Items from a dataset:
+ + + +
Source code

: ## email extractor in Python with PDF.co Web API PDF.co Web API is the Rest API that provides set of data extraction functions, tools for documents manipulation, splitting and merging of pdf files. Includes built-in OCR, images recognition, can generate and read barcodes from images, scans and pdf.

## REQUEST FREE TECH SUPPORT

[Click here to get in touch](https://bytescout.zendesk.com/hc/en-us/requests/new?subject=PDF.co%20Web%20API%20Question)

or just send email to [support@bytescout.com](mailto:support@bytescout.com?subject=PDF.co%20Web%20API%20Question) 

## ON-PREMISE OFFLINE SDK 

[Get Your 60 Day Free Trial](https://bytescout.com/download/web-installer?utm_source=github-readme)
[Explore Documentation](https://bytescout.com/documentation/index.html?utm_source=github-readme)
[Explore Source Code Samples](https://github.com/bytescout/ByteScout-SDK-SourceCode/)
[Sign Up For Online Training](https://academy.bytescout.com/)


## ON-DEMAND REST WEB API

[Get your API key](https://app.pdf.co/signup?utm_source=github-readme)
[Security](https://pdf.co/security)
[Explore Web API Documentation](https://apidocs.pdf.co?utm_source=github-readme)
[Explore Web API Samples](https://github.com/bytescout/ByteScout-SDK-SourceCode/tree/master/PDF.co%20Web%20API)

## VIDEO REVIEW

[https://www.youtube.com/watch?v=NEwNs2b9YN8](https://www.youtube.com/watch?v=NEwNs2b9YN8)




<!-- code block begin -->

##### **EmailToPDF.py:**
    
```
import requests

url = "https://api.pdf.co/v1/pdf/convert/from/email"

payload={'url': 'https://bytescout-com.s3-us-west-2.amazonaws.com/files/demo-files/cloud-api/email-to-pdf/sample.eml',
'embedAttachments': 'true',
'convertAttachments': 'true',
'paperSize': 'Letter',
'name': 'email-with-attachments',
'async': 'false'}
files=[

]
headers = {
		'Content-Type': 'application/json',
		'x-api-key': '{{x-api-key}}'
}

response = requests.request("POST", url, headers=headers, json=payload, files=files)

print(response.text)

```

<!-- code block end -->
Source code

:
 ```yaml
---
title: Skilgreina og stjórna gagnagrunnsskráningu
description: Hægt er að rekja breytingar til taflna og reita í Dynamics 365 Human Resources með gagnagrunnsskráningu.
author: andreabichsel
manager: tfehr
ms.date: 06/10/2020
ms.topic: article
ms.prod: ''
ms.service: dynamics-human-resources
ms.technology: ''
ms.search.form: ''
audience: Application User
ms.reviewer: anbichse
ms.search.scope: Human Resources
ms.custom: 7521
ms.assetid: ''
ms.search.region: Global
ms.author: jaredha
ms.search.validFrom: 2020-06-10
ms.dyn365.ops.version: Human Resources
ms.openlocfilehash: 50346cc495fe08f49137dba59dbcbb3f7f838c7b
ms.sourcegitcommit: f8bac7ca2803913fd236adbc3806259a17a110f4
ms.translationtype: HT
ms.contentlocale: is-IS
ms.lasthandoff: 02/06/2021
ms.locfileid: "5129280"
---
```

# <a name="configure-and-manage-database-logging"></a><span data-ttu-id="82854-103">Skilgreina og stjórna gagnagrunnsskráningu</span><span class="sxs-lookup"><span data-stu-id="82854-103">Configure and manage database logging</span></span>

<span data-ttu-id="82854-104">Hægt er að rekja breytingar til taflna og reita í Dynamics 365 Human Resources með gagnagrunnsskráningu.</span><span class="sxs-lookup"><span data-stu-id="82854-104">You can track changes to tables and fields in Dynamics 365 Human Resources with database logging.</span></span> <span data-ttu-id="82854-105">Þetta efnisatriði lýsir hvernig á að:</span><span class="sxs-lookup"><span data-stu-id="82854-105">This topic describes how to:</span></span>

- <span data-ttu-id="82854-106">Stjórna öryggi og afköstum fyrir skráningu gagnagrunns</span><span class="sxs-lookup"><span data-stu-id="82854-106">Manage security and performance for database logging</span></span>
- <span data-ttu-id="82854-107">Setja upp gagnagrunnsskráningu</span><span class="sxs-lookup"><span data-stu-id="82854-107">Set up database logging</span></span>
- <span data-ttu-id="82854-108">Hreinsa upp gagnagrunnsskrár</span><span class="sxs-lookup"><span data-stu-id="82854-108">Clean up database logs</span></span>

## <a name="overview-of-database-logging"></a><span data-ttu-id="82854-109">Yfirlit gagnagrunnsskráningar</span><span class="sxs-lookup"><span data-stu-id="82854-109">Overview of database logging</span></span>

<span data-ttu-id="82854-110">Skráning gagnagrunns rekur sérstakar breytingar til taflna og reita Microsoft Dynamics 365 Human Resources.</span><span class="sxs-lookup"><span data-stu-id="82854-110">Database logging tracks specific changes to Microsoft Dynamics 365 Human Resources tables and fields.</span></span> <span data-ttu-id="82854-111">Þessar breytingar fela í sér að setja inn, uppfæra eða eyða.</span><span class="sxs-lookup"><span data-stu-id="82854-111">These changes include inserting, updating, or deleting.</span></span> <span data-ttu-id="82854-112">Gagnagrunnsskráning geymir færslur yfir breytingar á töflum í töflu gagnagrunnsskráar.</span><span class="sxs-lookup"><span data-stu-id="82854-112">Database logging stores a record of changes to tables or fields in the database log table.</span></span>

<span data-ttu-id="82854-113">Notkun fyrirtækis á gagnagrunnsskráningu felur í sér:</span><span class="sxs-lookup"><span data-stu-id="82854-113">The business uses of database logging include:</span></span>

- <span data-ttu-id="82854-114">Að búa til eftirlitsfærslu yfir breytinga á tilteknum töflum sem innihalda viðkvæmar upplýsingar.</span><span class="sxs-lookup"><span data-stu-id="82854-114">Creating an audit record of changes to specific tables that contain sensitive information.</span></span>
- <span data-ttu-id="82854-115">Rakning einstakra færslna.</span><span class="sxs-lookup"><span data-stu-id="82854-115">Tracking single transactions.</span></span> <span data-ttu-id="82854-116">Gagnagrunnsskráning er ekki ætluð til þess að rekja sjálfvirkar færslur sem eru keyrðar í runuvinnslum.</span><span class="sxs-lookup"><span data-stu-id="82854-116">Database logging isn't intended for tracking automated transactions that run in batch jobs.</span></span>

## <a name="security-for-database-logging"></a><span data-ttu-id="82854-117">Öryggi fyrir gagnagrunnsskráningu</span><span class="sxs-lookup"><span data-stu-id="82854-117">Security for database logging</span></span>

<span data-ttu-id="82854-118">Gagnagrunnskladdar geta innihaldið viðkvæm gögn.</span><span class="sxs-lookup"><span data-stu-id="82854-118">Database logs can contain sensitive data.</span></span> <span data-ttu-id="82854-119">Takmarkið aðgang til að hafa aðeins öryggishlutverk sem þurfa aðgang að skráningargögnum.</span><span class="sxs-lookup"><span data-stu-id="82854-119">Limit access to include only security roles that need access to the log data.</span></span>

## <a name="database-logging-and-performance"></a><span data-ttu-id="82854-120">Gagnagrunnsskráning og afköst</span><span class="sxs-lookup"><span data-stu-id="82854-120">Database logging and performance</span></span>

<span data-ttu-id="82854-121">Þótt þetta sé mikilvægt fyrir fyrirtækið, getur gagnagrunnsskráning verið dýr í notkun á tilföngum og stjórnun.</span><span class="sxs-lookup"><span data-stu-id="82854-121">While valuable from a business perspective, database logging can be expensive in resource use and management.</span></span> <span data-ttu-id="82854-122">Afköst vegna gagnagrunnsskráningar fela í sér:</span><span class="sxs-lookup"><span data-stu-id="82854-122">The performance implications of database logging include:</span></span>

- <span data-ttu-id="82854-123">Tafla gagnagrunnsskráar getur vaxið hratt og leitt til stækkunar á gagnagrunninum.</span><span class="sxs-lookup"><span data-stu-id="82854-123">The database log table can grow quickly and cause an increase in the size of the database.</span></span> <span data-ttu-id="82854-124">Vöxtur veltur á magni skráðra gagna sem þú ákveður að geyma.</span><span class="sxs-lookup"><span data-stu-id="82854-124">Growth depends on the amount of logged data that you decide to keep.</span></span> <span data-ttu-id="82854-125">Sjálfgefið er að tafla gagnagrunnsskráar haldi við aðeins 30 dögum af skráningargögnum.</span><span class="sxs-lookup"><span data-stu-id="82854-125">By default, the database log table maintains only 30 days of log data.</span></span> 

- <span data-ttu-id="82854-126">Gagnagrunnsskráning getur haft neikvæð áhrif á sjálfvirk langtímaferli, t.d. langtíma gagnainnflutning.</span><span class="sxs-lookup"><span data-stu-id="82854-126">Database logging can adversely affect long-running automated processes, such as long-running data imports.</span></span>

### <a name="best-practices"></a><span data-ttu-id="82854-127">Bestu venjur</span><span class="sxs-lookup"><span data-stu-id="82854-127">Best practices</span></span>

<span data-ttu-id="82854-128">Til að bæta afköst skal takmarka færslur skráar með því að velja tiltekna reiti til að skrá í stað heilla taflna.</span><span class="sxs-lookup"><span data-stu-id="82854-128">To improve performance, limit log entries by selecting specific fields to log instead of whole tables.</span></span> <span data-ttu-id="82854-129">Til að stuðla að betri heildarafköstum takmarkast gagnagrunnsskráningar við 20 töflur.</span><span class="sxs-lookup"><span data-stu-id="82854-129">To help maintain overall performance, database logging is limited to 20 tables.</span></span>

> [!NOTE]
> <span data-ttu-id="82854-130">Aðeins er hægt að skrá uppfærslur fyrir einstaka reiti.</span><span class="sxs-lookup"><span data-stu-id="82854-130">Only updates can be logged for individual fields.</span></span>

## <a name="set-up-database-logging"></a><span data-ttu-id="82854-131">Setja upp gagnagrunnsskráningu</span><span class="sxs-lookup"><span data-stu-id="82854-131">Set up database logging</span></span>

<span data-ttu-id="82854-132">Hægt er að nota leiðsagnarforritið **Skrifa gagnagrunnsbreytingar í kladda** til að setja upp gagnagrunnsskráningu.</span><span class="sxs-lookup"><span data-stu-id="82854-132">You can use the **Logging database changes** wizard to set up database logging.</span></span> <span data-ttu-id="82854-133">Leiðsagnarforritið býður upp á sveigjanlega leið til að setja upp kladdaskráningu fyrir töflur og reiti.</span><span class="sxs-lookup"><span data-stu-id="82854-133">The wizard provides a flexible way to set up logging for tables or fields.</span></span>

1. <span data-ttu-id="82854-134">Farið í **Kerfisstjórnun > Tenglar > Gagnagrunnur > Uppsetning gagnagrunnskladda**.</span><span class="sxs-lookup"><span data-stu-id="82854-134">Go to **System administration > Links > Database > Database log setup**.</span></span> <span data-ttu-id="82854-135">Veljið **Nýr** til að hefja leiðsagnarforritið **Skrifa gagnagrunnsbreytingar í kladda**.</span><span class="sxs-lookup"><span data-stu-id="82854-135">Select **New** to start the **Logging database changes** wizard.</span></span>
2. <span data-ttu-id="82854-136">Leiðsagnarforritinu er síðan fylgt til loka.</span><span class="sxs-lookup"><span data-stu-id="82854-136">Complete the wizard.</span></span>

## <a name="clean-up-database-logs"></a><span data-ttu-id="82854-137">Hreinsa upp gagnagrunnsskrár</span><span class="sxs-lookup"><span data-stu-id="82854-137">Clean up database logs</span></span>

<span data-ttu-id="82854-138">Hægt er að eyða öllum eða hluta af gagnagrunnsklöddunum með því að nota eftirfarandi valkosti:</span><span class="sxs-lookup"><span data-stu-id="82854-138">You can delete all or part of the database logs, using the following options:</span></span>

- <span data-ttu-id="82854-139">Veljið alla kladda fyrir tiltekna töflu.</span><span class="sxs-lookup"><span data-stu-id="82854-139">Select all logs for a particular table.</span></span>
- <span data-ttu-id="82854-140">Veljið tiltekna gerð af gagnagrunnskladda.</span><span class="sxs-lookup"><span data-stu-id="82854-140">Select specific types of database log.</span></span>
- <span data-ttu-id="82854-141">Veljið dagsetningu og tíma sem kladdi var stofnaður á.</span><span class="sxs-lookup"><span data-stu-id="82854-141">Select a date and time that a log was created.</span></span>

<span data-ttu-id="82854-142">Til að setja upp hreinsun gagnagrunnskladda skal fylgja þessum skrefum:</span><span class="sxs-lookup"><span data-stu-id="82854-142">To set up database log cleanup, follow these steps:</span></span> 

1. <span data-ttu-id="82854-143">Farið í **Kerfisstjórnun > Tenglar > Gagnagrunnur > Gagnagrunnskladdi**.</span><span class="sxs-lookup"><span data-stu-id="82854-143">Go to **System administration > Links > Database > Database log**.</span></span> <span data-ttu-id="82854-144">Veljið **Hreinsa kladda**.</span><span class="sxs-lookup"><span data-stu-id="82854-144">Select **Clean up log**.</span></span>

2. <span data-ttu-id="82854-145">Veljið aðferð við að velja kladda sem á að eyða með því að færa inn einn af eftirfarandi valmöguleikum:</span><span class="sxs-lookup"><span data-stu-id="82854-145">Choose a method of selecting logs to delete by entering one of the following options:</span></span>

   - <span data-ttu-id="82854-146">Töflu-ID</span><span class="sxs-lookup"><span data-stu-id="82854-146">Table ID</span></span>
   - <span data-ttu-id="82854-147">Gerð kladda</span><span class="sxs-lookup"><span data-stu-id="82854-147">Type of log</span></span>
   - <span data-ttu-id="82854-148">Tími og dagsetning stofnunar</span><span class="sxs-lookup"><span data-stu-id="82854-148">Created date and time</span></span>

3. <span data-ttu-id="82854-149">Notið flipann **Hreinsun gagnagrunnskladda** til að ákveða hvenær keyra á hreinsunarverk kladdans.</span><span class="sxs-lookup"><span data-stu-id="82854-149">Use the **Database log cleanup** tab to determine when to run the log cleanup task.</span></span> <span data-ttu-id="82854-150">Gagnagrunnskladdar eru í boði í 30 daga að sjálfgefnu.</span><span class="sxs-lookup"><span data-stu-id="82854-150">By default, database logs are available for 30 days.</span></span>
+ + + +
→ **Prompt**
For every line above that holds the word "reiti", report the whole line.

→ **Reply**
<span data-ttu-id="82854-128">Til að bæta afköst skal takmarka færslur skráar með því að velja tiltekna reiti til að skrá í stað heilla taflna.</span><span class="sxs-lookup"><span data-stu-id="82854-128">To improve performance, limit log entries by selecting specific fields to log instead of whole tables.</span></span> <span data-ttu-id="82854-129">Til að stuðla að betri heildarafköstum takmarkast gagnagrunnsskráningar við 20 töflur.</span><span class="sxs-lookup"><span data-stu-id="82854-129">To help maintain overall performance, database logging is limited to 20 tables.</span></span>
> <span data-ttu-id="82854-130">Aðeins er hægt að skrá uppfærslur fyrir einstaka reiti.</span><span class="sxs-lookup"><span data-stu-id="82854-130">Only updates can be logged for individual fields.</span></span>
<span data-ttu-id="82854-132">Hægt er að nota leiðsagnarforritið **Skrifa gagnagrunnsbreytingar í kladda** til að setja upp gagnagrunnsskráningu.</span><span class="sxs-lookup"><span data-stu-id="82854-132">You can use the **Logging database changes** wizard to set up database logging.</span></span> <span data-ttu-id="82854-133">Leiðsagnarforritið býður upp á sveigjanlega leið til að setja upp kladdaskráningu fyrir töflur og reiti.</span><span class="sxs-lookup"><span data-stu-id="82854-133">The wizard provides a flexible way to set up logging for tables or fields.</span></span>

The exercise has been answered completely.